**Exercise details**
A set of records appears below. Print them all, word for word.

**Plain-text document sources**
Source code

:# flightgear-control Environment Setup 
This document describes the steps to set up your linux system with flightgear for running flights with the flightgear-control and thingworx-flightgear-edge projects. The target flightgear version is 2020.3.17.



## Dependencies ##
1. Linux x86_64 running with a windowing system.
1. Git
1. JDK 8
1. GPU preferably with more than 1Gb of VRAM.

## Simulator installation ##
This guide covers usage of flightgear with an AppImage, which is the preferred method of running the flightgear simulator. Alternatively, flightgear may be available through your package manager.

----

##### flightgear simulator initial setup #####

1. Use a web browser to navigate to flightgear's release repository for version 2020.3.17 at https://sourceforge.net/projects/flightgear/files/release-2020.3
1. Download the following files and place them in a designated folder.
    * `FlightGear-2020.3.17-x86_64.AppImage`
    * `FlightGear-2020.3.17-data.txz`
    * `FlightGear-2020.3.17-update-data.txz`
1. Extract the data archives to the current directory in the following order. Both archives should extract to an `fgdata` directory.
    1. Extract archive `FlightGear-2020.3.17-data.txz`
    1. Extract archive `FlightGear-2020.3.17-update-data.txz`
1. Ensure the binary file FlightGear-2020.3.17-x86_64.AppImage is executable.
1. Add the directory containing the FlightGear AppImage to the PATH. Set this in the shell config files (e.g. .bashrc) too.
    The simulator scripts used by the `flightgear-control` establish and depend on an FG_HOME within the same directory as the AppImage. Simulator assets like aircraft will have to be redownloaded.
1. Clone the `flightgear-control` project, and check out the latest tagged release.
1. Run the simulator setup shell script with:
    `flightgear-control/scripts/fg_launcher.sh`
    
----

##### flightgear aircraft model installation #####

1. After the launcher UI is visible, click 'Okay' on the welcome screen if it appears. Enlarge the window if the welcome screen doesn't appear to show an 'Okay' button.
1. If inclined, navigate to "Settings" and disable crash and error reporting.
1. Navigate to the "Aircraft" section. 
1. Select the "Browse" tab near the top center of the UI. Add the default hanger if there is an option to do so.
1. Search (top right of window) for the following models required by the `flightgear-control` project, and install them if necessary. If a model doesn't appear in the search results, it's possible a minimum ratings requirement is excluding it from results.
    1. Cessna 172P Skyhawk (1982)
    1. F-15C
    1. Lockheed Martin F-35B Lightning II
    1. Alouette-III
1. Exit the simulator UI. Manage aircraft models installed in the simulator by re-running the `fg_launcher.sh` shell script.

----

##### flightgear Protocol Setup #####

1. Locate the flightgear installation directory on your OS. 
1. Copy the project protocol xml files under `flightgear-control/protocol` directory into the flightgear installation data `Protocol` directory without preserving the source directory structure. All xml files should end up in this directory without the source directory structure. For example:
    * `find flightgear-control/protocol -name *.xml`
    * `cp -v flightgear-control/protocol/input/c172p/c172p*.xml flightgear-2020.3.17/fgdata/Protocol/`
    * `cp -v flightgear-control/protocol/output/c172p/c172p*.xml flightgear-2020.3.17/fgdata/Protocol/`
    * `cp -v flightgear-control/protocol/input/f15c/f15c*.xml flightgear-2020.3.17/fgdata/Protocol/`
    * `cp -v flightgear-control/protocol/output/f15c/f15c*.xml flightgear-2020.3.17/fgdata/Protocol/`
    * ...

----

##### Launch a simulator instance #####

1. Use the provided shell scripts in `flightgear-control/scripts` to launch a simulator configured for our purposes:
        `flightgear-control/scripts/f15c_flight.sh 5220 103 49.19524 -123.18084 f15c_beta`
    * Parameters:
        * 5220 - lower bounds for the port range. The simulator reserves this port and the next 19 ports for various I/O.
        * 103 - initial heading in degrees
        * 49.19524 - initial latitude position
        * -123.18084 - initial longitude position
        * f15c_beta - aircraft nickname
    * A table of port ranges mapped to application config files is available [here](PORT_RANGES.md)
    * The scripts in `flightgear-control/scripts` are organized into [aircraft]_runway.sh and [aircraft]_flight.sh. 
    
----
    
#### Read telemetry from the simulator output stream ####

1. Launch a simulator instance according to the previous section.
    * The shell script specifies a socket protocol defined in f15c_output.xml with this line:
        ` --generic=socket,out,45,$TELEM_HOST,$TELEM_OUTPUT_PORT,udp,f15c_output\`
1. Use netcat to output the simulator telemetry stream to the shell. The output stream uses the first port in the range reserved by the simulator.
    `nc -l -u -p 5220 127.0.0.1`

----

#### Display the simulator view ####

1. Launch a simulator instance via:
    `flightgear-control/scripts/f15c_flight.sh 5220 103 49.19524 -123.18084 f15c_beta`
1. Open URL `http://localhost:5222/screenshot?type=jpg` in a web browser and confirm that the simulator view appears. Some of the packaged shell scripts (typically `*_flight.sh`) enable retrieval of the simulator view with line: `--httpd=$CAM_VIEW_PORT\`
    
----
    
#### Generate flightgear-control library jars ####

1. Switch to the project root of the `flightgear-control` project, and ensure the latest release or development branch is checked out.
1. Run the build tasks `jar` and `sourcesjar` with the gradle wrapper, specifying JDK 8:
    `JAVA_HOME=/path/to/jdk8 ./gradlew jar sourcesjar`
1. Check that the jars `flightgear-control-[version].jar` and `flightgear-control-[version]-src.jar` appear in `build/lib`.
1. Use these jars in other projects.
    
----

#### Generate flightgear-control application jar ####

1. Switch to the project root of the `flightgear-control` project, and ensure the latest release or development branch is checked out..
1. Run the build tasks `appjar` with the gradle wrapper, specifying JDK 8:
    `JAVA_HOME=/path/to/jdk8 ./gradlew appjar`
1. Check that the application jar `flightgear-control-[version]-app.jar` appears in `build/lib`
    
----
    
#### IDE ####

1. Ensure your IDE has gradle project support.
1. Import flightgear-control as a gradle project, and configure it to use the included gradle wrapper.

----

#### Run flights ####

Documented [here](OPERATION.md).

**Response box**
Source code

:# flightgear-control Environment Setup 
This document describes the steps to set up your linux system with flightgear for running flights with the flightgear-control and thingworx-flightgear-edge projects. The target flightgear version is 2020.3.17.



## Dependencies ##
1. Linux x86_64 running with a windowing system.
1. Git
1. JDK 8
1. GPU preferably with more than 1Gb of VRAM.

## Simulator installation ##
This guide covers usage of flightgear with an AppImage, which is the preferred method of running the flightgear simulator. Alternatively, flightgear may be available through your package manager.

----

##### flightgear simulator initial setup #####

1. Use a web browser to navigate to flightgear's release repository for version 2020.3.17 at https://sourceforge.net/projects/flightgear/files/release-2020.3
1. Download the following files and place them in a designated folder.
    * `FlightGear-2020.3.17-x86_64.AppImage`
    * `FlightGear-2020.3.17-data.txz`
    * `FlightGear-2020.3.17-update-data.txz`
1. Extract the data archives to the current directory in the following order. Both archives should extract to an `fgdata` directory.
    1. Extract archive `FlightGear-2020.3.17-data.txz`
    1. Extract archive `FlightGear-2020.3.17-update-data.txz`
1. Ensure the binary file FlightGear-2020.3.17-x86_64.AppImage is executable.
1. Add the directory containing the FlightGear AppImage to the PATH. Set this in the shell config files (e.g. .bashrc) too.
    The simulator scripts used by the `flightgear-control` establish and depend on an FG_HOME within the same directory as the AppImage. Simulator assets like aircraft will have to be redownloaded.
1. Clone the `flightgear-control` project, and check out the latest tagged release.
1. Run the simulator setup shell script with:
    `flightgear-control/scripts/fg_launcher.sh`
    
----

##### flightgear aircraft model installation #####

1. After the launcher UI is visible, click 'Okay' on the welcome screen if it appears. Enlarge the window if the welcome screen doesn't appear to show an 'Okay' button.
1. If inclined, navigate to "Settings" and disable crash and error reporting.
1. Navigate to the "Aircraft" section. 
1. Select the "Browse" tab near the top center of the UI. Add the default hanger if there is an option to do so.
1. Search (top right of window) for the following models required by the `flightgear-control` project, and install them if necessary. If a model doesn't appear in the search results, it's possible a minimum ratings requirement is excluding it from results.
    1. Cessna 172P Skyhawk (1982)
    1. F-15C
    1. Lockheed Martin F-35B Lightning II
    1. Alouette-III
1. Exit the simulator UI. Manage aircraft models installed in the simulator by re-running the `fg_launcher.sh` shell script.

----

##### flightgear Protocol Setup #####

1. Locate the flightgear installation directory on your OS. 
1. Copy the project protocol xml files under `flightgear-control/protocol` directory into the flightgear installation data `Protocol` directory without preserving the source directory structure. All xml files should end up in this directory without the source directory structure. For example:
    * `find flightgear-control/protocol -name *.xml`
    * `cp -v flightgear-control/protocol/input/c172p/c172p*.xml flightgear-2020.3.17/fgdata/Protocol/`
    * `cp -v flightgear-control/protocol/output/c172p/c172p*.xml flightgear-2020.3.17/fgdata/Protocol/`
    * `cp -v flightgear-control/protocol/input/f15c/f15c*.xml flightgear-2020.3.17/fgdata/Protocol/`
    * `cp -v flightgear-control/protocol/output/f15c/f15c*.xml flightgear-2020.3.17/fgdata/Protocol/`
    * ...

----

##### Launch a simulator instance #####

1. Use the provided shell scripts in `flightgear-control/scripts` to launch a simulator configured for our purposes:
        `flightgear-control/scripts/f15c_flight.sh 5220 103 49.19524 -123.18084 f15c_beta`
    * Parameters:
        * 5220 - lower bounds for the port range. The simulator reserves this port and the next 19 ports for various I/O.
        * 103 - initial heading in degrees
        * 49.19524 - initial latitude position
        * -123.18084 - initial longitude position
        * f15c_beta - aircraft nickname
    * A table of port ranges mapped to application config files is available [here](PORT_RANGES.md)
    * The scripts in `flightgear-control/scripts` are organized into [aircraft]_runway.sh and [aircraft]_flight.sh. 
    
----
    
#### Read telemetry from the simulator output stream ####

1. Launch a simulator instance according to the previous section.
    * The shell script specifies a socket protocol defined in f15c_output.xml with this line:
        ` --generic=socket,out,45,$TELEM_HOST,$TELEM_OUTPUT_PORT,udp,f15c_output\`
1. Use netcat to output the simulator telemetry stream to the shell. The output stream uses the first port in the range reserved by the simulator.
    `nc -l -u -p 5220 127.0.0.1`

----

#### Display the simulator view ####

1. Launch a simulator instance via:
    `flightgear-control/scripts/f15c_flight.sh 5220 103 49.19524 -123.18084 f15c_beta`
1. Open URL `http://localhost:5222/screenshot?type=jpg` in a web browser and confirm that the simulator view appears. Some of the packaged shell scripts (typically `*_flight.sh`) enable retrieval of the simulator view with line: `--httpd=$CAM_VIEW_PORT\`
    
----
    
#### Generate flightgear-control library jars ####

1. Switch to the project root of the `flightgear-control` project, and ensure the latest release or development branch is checked out.
1. Run the build tasks `jar` and `sourcesjar` with the gradle wrapper, specifying JDK 8:
    `JAVA_HOME=/path/to/jdk8 ./gradlew jar sourcesjar`
1. Check that the jars `flightgear-control-[version].jar` and `flightgear-control-[version]-src.jar` appear in `build/lib`.
1. Use these jars in other projects.
    
----

#### Generate flightgear-control application jar ####

1. Switch to the project root of the `flightgear-control` project, and ensure the latest release or development branch is checked out..
1. Run the build tasks `appjar` with the gradle wrapper, specifying JDK 8:
    `JAVA_HOME=/path/to/jdk8 ./gradlew appjar`
1. Check that the application jar `flightgear-control-[version]-app.jar` appears in `build/lib`
    
----
    
#### IDE ####

1. Ensure your IDE has gradle project support.
1. Import flightgear-control as a gradle project, and configure it to use the included gradle wrapper.

----

#### Run flights ####

Documented [here](OPERATION.md).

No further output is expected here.